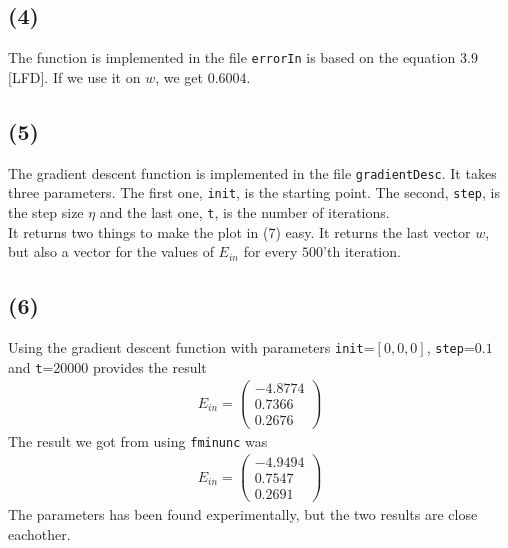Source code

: \documentclass[a4paper]{article}
\begin{document}
\subsection*{(4)}
The function is implemented in the file \texttt{errorIn} is based on the equation 3.9 [LFD]. If we use it on $w$, we get $0.6004$.

\subsection*{(5)}
The gradient descent function is implemented in the file \texttt{gradientDesc}. It takes three parameters. The first one, \texttt{init}, is the starting point. The second, \texttt{step}, is the step size $\eta$ and the last one, \texttt{t}, is the number of iterations.\\
It returns two things to make the plot in (7) easy. It returns the last vector $w$, but also a vector for the values of $E_{in}$ for every $500$'th iteration.


\subsection*{(6)}
Using the gradient descent function with parameters \texttt{init}=$[0, 0, 0]$, \texttt{step}=$0.1$ and \texttt{t}=$20000$ provides the result 
\begin{align*}
E_{in}=
\begin{pmatrix}
-4.8774 \\
0.7366 \\
0.2676
\end{pmatrix}
\end{align*}
The result we got from using \texttt{fminunc} was
\begin{align*}
E_{in}=
\begin{pmatrix}
-4.9494 \\
0.7547 \\
0.2691
\end{pmatrix}
\end{align*}
The parameters has been found experimentally, but the two results are close eachother.
\end{document}
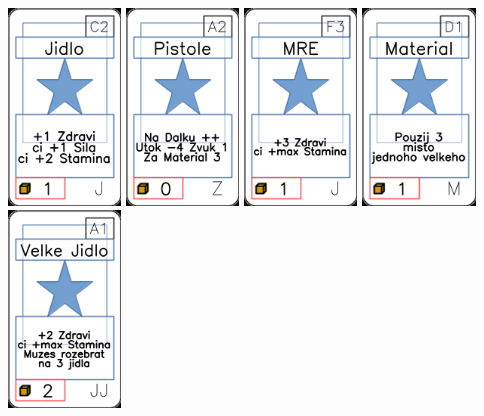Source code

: \documentclass[a4paper]{article}
\begin{document}
	\includegraphics[width=3.0cm]{img-1_11}
	\includegraphics[width=3.0cm]{img-1_91}
	\includegraphics[width=3.0cm]{img-1_27}
	\includegraphics[width=3.0cm]{img-1_45}
	\includegraphics[width=3.0cm]{img-1_30}
\end{document}
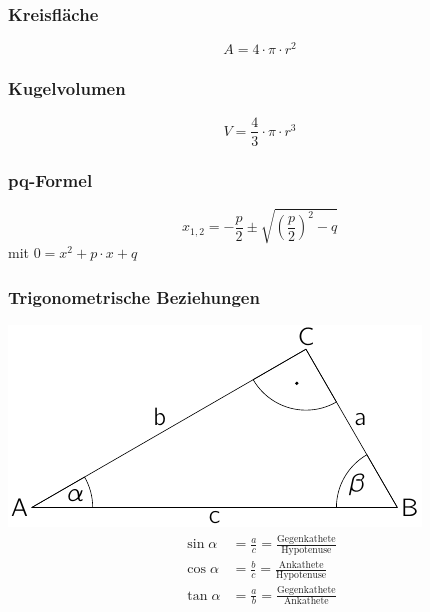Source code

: 
\subsubsection{Kreisfläche}
\begin{equation}\label{eq:mathematik:kreisflaeche}
 A = 4\cdot \pi \cdot r^2
\end{equation}

\subsubsection{Kugelvolumen}
\begin{equation}\label{eq:mathematik:kugelvolumen}
 V = \frac{4}{3}\cdot\pi\cdot r^3
\end{equation}

\subsubsection{pq-Formel}
\begin{equation}\label{eq:mathematik:quadratische:gleichung:pq}
x_{1,2} = - \frac{p}{2} \pm \sqrt{ \left(\frac{p}{2}\right)^2 - q }
\end{equation}
mit $ 0 = x^2 + p \cdot x + q $

\subsubsection{Trigonometrische Beziehungen}
\includegraphics[width=0.6\linewidth]{trigonometrie} \hfill
\begin{align}
\sin\alpha &= \frac{a}{c} = \frac{\text{Gegenkathete}}{\text{Hypotenuse}}\\
\cos\alpha &= \frac{b}{c} = \frac{\text{Ankathete}}{\text{Hypotenuse}}\\
\tan\alpha  &= \frac{a}{b} = \frac{\text{Gegenkathete}}{\text{Ankathete}}
\end{align}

» WHAT TO PRODUCE
Looking through the data above, copy out each line in which the string "alpha" occurs.

» RESPONSE
\sin\alpha &= \frac{a}{c} = \frac{\text{Gegenkathete}}{\text{Hypotenuse}}\\
\cos\alpha &= \frac{b}{c} = \frac{\text{Ankathete}}{\text{Hypotenuse}}\\
\tan\alpha  &= \frac{a}{b} = \frac{\text{Gegenkathete}}{\text{Ankathete}}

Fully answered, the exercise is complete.